I double-checked the dose on his chart, put two tablets into a clear plastic pot and held it out for him to take. He stared at it. We both did. I tried some words of reassurance. “I know you’re finding it hard to trust us at the moment, Amit. I do understand that. We think that’s all a part of you being unwell again.” He knew I was lying. “I’ll take them in my room,” he said. I knew he was lying. “You know it doesn’t work that way. I’m sorry, but I need to see you take them.”
He cautiously reached out and took the pot from me. He prodded at the tablets inside. His fingers were stained dark yellow from tobacco. “Nah. You’re all right,” he said at last, placing the pot on top of the drugs trolley and backing out of the clinic, watching me the whole time. As he disappeared down the long corridor towards his bedroom, I wrote an “R” for “refused” on his medication chart. Of course he refused. Why wouldn’t he refuse? If I were in his position, I know I would.
But I don’t know if I would refuse with the same dignity he showed when later that afternoon the C&R team entered his bedroom.
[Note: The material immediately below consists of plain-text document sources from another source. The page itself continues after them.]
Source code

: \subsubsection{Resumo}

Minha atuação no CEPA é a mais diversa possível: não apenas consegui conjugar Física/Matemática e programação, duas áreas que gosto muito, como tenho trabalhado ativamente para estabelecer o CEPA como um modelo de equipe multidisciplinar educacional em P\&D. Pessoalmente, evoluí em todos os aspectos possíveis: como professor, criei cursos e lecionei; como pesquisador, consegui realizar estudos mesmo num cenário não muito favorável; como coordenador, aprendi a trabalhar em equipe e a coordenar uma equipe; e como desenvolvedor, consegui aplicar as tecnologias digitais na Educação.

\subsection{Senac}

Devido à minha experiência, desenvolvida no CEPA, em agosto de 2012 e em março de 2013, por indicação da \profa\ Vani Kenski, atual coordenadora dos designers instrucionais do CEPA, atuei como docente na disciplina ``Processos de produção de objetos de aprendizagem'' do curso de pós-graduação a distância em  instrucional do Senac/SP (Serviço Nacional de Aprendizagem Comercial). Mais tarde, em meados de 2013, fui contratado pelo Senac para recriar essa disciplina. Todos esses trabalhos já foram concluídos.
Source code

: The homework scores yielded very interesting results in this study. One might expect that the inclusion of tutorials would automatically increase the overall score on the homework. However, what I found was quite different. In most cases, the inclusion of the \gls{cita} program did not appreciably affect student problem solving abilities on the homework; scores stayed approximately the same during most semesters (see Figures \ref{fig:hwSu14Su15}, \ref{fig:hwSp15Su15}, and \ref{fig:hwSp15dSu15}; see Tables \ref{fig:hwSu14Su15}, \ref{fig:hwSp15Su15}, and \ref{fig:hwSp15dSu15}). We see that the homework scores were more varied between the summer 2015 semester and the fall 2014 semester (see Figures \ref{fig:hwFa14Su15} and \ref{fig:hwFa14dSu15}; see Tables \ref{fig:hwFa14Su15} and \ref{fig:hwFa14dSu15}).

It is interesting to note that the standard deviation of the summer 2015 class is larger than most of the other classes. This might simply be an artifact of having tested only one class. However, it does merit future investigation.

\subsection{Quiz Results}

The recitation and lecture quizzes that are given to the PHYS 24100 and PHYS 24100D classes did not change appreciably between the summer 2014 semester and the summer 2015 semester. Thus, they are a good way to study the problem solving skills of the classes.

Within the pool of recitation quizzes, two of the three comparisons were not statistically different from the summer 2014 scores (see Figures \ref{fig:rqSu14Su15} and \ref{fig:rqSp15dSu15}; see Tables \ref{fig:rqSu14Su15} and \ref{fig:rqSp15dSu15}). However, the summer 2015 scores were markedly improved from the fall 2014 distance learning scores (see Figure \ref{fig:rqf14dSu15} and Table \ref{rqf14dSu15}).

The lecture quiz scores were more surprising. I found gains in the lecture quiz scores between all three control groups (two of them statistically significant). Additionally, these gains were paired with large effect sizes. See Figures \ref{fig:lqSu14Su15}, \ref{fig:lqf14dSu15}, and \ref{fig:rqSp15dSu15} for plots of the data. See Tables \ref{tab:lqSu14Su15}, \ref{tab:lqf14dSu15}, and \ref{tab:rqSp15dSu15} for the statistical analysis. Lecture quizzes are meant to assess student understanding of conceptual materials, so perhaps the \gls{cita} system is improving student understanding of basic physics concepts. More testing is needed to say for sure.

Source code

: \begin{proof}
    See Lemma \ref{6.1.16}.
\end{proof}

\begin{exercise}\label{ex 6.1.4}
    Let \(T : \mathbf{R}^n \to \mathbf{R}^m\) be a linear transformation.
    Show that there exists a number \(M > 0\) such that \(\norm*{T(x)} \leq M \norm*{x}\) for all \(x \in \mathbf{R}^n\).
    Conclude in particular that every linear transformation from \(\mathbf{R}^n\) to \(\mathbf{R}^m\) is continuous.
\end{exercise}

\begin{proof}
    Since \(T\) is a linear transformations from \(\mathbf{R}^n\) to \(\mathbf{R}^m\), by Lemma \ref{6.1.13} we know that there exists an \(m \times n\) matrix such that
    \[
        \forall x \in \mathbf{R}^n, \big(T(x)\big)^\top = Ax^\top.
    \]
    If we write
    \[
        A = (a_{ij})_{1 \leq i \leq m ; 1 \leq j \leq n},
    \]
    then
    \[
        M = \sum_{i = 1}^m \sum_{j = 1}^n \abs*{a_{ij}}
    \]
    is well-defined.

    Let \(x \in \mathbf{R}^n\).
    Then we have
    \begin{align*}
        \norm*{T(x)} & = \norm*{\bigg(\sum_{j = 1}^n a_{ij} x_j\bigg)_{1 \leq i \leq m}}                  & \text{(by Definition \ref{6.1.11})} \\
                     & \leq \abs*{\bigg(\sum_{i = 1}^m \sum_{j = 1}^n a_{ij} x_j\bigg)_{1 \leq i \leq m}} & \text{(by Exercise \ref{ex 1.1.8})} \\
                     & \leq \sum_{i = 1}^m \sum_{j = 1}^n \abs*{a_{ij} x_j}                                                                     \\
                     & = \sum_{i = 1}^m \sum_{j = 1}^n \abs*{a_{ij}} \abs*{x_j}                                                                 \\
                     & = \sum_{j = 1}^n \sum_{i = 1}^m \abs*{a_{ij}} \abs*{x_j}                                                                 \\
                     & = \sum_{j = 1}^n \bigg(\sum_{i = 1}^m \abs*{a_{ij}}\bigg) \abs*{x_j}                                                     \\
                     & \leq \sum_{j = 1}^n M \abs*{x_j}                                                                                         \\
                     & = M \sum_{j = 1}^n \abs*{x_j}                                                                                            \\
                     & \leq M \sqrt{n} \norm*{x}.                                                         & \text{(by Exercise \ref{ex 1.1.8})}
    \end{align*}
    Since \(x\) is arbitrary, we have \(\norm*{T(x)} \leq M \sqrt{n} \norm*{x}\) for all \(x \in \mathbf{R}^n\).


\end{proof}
C&R. Control and restraint. The legal (if controversial) techniques that mental health nurses are trained in to render a person unable to fight back. In subsequent years, this training would be rebranded as “prevention and management of violence and aggression”, which is reasonable if a person is smashing up the ward or threatening to hurt someone; but at times like this, for my money, the first description felt more honest.
It had been decided in a team meeting that this was the last day Amit could refuse oral medication before we would use an injectable form. In the parlance of psychiatry: his mental state was deteriorating daily; he was well known to mental health services; and this was a typical presentation and pattern of his illness. If we could get him back on a stable dose of medication he’d likely respond well.
Amit was sitting on his bed, smoking and tuning through the static on a portable radio. He was talking to somebody that none of us could see. He looked up. There were five of us.
“Do I have to beg you?” he asked.
A colleague of mine explained his options, such as they were. But that’s the bit that stayed with me. Do I have to beg you? It’s why I struggled to keep my hands from shaking as he was eventually held down on his bed and I administered the injection. He didn’t put up a fight. We weren’t preventing and managing violence and aggression. From Amit’s perspective, I don’t doubt we were perpetrating it. In that moment, however good my intentions, I was knowingly participating in his suffering.
It was around this time that I began to try to write a novel. (There’s a nice Peter Cook quote that pretty much sums up my experience of this: “I met a man at a party. He said, ‘I’m writing a novel.’ I said, ‘Oh really? Neither am I.’”) I was living in a small flat in inner-city Bristol, and between shifts on the ward I would sit for long hours at my desk, imagining the life of a young man who was suffering from the symptoms of a strange and commonly misunderstood illness (or disease or condition or trauma or phenomenon or curse or gift, depending on who you ask), and also the lives of this man’s family and friends. For me, understanding what this character was going through was an imaginative exercise. Or put another way: an act of empathy.
This is something that writing a novel and mental healthcare have in common. To do each of them well requires bucketloads of empathy; of striving to understand the feelings of other people. Of course, as an author of fiction I was also responsible for creating the very problems that I then had to empathise with. Though, thinking about Amit, I probably did that as a nurse quite often too.
I decided not to diagnose the character in my novel, but if I had, I’d have probably landed on “schizophrenia”. What a word, huh? It’s derived from the Greek skhizein, “to split”, and phren, “mind”. Small wonder then that the perception of a divided person with two or more distinct personalities has endured so immutably in the public imagination. It’s utter nonsense though.